### Task
With nothing omitted, transcribe the entries exactly as written.

----

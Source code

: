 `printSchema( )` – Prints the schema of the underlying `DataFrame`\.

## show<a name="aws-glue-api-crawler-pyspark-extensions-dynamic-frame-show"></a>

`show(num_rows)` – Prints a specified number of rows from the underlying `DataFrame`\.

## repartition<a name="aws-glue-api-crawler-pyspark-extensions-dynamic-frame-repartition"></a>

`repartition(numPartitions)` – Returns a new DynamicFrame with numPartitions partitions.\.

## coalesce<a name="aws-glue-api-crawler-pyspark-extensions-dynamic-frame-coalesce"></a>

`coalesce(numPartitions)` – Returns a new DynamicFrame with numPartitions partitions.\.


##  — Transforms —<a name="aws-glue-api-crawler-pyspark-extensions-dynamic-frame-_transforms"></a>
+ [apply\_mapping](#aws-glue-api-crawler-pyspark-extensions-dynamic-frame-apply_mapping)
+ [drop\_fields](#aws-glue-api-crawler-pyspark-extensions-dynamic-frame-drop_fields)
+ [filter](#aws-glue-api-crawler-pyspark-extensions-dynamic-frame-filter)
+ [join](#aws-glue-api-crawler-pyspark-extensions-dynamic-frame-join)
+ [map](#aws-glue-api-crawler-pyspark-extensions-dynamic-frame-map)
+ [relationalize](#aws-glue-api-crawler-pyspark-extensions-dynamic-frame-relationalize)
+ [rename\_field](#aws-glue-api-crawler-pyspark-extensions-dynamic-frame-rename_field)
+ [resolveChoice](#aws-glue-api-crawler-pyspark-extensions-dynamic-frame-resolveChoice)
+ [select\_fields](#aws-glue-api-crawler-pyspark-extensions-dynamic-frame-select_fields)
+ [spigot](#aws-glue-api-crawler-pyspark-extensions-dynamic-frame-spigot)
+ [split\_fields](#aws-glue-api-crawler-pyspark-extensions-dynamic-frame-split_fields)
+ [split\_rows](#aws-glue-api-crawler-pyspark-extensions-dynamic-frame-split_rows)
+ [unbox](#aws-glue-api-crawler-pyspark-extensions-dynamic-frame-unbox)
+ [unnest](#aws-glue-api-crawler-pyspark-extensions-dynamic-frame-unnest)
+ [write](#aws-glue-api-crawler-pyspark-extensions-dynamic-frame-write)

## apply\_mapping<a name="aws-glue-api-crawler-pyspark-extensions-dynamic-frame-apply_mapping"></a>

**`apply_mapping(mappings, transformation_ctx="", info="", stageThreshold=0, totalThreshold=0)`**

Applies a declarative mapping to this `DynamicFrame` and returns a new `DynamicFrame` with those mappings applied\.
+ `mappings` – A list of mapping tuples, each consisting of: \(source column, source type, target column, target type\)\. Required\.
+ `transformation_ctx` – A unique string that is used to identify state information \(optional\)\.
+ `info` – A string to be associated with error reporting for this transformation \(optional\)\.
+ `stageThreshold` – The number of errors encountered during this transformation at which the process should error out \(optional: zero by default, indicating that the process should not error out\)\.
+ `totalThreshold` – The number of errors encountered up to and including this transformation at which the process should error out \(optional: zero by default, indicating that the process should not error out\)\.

----

### Final answer
Source code

: `printSchema( )` – Prints the schema of the underlying `DataFrame`\.

## show<a name="aws-glue-api-crawler-pyspark-extensions-dynamic-frame-show"></a>

`show(num_rows)` – Prints a specified number of rows from the underlying `DataFrame`\.

## repartition<a name="aws-glue-api-crawler-pyspark-extensions-dynamic-frame-repartition"></a>

`repartition(numPartitions)` – Returns a new DynamicFrame with numPartitions partitions.\.

## coalesce<a name="aws-glue-api-crawler-pyspark-extensions-dynamic-frame-coalesce"></a>

`coalesce(numPartitions)` – Returns a new DynamicFrame with numPartitions partitions.\.


##  — Transforms —<a name="aws-glue-api-crawler-pyspark-extensions-dynamic-frame-_transforms"></a>
+ [apply\_mapping](#aws-glue-api-crawler-pyspark-extensions-dynamic-frame-apply_mapping)
+ [drop\_fields](#aws-glue-api-crawler-pyspark-extensions-dynamic-frame-drop_fields)
+ [filter](#aws-glue-api-crawler-pyspark-extensions-dynamic-frame-filter)
+ [join](#aws-glue-api-crawler-pyspark-extensions-dynamic-frame-join)
+ [map](#aws-glue-api-crawler-pyspark-extensions-dynamic-frame-map)
+ [relationalize](#aws-glue-api-crawler-pyspark-extensions-dynamic-frame-relationalize)
+ [rename\_field](#aws-glue-api-crawler-pyspark-extensions-dynamic-frame-rename_field)
+ [resolveChoice](#aws-glue-api-crawler-pyspark-extensions-dynamic-frame-resolveChoice)
+ [select\_fields](#aws-glue-api-crawler-pyspark-extensions-dynamic-frame-select_fields)
+ [spigot](#aws-glue-api-crawler-pyspark-extensions-dynamic-frame-spigot)
+ [split\_fields](#aws-glue-api-crawler-pyspark-extensions-dynamic-frame-split_fields)
+ [split\_rows](#aws-glue-api-crawler-pyspark-extensions-dynamic-frame-split_rows)
+ [unbox](#aws-glue-api-crawler-pyspark-extensions-dynamic-frame-unbox)
+ [unnest](#aws-glue-api-crawler-pyspark-extensions-dynamic-frame-unnest)
+ [write](#aws-glue-api-crawler-pyspark-extensions-dynamic-frame-write)

## apply\_mapping<a name="aws-glue-api-crawler-pyspark-extensions-dynamic-frame-apply_mapping"></a>

**`apply_mapping(mappings, transformation_ctx="", info="", stageThreshold=0, totalThreshold=0)`**

Applies a declarative mapping to this `DynamicFrame` and returns a new `DynamicFrame` with those mappings applied\.
+ `mappings` – A list of mapping tuples, each consisting of: \(source column, source type, target column, target type\)\. Required\.
+ `transformation_ctx` – A unique string that is used to identify state information \(optional\)\.
+ `info` – A string to be associated with error reporting for this transformation \(optional\)\.
+ `stageThreshold` – The number of errors encountered during this transformation at which the process should error out \(optional: zero by default, indicating that the process should not error out\)\.
+ `totalThreshold` – The number of errors encountered up to and including this transformation at which the process should error out \(optional: zero by default, indicating that the process should not error out\)\.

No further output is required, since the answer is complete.